### [ASSIGNMENT]
If a line in the material below holds the string "uses", tally it, then give the tally alone.

# # # # #

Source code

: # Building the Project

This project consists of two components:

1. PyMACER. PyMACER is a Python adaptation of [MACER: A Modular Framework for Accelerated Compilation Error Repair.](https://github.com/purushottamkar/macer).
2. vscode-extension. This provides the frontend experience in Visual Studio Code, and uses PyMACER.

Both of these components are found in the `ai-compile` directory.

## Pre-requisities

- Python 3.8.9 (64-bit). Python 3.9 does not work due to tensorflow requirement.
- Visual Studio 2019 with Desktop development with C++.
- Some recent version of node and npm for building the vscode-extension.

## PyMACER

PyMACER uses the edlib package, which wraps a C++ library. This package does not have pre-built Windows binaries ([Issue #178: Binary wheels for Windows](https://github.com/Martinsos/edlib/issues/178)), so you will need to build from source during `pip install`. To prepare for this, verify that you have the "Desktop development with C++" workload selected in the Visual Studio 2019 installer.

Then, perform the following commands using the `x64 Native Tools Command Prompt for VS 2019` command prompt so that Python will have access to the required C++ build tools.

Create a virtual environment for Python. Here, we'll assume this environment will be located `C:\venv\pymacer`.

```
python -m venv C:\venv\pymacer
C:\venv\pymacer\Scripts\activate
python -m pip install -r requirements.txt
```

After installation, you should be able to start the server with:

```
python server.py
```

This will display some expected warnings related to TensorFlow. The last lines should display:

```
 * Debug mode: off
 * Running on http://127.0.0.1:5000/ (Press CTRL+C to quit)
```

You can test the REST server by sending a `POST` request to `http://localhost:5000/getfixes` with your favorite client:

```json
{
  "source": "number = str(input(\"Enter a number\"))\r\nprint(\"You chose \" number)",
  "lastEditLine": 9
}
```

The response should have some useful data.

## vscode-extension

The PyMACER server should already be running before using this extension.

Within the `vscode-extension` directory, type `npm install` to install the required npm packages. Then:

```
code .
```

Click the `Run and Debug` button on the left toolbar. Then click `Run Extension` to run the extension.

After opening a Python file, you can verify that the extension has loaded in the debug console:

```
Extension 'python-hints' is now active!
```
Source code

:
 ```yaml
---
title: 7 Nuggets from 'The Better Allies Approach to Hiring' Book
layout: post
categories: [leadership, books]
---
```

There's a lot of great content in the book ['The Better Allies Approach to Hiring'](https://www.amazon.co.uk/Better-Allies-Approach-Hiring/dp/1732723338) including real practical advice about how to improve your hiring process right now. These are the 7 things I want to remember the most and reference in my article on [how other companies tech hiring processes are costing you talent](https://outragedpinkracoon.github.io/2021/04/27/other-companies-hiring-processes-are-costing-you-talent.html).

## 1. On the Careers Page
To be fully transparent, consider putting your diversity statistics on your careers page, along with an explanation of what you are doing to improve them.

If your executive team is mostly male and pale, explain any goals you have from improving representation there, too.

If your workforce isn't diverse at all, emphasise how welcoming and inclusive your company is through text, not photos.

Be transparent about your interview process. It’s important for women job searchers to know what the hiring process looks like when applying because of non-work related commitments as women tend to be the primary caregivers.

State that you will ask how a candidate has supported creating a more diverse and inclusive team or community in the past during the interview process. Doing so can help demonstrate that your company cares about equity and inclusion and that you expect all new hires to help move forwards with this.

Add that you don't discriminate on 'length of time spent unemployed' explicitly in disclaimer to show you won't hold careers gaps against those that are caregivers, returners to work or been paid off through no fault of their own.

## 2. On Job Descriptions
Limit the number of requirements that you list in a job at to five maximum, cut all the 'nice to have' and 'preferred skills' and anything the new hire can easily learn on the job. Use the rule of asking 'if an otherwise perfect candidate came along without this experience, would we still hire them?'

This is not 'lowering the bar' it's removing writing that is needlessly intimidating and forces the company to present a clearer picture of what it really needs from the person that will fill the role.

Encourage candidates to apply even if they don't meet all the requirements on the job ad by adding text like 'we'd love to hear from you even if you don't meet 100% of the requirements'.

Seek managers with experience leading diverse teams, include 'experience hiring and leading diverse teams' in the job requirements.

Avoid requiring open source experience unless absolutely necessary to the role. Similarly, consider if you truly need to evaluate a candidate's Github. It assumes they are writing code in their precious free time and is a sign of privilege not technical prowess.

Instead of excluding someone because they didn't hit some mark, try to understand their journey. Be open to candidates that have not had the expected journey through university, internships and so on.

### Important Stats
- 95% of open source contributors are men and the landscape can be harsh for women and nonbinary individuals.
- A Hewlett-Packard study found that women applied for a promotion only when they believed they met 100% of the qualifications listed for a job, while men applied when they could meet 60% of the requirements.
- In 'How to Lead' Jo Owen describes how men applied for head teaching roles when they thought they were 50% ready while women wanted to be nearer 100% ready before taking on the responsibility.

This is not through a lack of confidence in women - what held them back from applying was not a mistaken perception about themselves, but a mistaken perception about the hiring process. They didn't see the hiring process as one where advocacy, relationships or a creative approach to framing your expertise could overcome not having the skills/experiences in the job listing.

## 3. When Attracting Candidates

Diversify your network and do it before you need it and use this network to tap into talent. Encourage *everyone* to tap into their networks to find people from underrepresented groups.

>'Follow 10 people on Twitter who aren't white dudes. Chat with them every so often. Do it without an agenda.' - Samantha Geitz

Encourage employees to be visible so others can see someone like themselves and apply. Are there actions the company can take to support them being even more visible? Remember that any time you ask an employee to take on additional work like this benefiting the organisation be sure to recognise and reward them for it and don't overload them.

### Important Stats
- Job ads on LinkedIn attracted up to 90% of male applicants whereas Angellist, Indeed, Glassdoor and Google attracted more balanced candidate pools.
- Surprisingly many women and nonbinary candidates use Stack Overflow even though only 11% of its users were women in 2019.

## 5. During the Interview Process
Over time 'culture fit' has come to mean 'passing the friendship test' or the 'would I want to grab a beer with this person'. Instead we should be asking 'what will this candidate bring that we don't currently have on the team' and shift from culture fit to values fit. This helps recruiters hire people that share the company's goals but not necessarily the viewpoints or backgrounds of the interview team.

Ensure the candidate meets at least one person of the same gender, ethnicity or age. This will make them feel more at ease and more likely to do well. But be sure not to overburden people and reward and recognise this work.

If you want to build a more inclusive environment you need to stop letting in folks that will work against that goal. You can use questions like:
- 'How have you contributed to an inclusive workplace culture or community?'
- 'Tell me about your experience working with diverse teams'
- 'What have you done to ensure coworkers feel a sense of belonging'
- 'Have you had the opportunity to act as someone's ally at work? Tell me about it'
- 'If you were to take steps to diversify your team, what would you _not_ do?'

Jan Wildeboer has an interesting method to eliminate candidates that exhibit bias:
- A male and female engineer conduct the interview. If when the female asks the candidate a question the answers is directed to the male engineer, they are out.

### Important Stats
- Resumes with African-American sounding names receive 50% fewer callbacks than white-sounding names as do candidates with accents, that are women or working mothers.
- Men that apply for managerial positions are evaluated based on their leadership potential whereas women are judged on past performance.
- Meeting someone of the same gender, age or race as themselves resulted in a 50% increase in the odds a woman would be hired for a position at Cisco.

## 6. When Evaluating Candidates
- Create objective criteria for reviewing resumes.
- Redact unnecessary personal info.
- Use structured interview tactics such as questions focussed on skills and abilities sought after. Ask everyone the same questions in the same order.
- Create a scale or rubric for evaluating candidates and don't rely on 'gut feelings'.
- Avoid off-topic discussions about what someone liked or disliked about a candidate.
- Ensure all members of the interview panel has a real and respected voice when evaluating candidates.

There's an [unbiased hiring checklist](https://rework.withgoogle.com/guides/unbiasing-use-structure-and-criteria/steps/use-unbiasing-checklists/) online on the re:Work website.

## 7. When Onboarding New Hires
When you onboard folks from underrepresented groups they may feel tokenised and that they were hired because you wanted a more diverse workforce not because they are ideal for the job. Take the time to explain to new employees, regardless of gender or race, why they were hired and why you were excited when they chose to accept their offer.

# # # # #

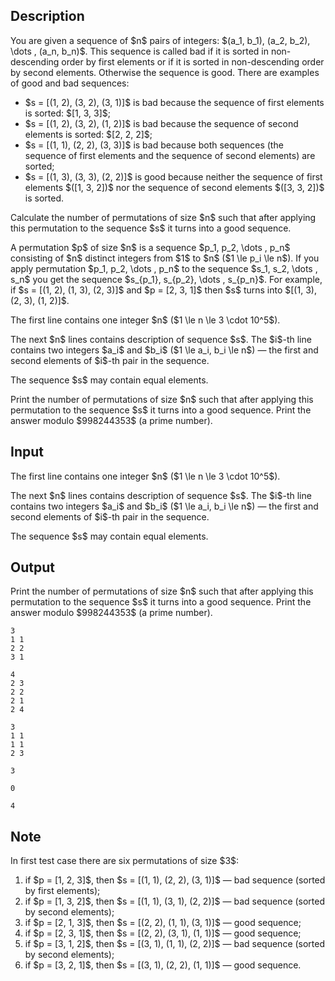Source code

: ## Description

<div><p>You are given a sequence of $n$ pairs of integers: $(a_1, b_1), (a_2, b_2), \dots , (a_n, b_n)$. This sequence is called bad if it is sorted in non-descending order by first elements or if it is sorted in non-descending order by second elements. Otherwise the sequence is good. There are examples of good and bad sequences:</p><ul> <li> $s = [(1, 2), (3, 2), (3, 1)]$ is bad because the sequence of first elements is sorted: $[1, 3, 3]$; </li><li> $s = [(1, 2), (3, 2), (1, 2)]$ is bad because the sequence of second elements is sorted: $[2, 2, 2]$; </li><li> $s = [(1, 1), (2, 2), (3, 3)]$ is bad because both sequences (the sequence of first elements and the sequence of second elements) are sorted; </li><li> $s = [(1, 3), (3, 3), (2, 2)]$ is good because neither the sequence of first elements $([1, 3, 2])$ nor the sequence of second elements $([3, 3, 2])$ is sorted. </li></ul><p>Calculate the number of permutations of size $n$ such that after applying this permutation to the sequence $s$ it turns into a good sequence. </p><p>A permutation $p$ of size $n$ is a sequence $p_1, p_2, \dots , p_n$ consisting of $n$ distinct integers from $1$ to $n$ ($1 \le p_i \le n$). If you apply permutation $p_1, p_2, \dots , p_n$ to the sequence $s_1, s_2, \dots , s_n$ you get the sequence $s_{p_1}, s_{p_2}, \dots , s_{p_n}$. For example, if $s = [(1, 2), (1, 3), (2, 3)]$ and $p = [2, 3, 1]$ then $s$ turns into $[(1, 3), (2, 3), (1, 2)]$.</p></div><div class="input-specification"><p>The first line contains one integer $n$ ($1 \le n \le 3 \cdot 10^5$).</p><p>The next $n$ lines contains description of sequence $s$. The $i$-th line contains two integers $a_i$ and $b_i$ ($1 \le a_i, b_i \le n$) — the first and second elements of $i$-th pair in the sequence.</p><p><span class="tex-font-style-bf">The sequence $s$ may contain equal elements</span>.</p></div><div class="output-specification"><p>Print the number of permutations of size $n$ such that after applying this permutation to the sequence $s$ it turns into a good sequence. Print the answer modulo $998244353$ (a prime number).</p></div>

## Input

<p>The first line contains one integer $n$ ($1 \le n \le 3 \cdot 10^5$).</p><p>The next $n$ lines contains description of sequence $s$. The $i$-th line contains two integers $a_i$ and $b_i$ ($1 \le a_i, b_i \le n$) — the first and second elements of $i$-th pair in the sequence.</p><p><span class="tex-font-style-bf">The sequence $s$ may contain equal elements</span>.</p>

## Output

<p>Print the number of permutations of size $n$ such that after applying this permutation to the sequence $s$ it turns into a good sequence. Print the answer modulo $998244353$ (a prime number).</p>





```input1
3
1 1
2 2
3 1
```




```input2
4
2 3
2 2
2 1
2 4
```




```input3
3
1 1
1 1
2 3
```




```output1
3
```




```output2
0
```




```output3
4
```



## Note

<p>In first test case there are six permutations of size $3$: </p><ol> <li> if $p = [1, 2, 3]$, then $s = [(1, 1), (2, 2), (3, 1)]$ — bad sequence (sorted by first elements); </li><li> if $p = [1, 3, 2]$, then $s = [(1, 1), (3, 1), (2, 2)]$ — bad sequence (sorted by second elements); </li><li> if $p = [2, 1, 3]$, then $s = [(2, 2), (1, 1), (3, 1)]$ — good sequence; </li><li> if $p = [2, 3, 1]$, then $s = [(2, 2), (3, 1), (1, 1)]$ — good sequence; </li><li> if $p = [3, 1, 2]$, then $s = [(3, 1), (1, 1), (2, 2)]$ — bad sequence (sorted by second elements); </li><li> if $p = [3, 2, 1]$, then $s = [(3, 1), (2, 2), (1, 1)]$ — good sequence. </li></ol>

# # # # #

### [ANSWER TO THIS TASK]
2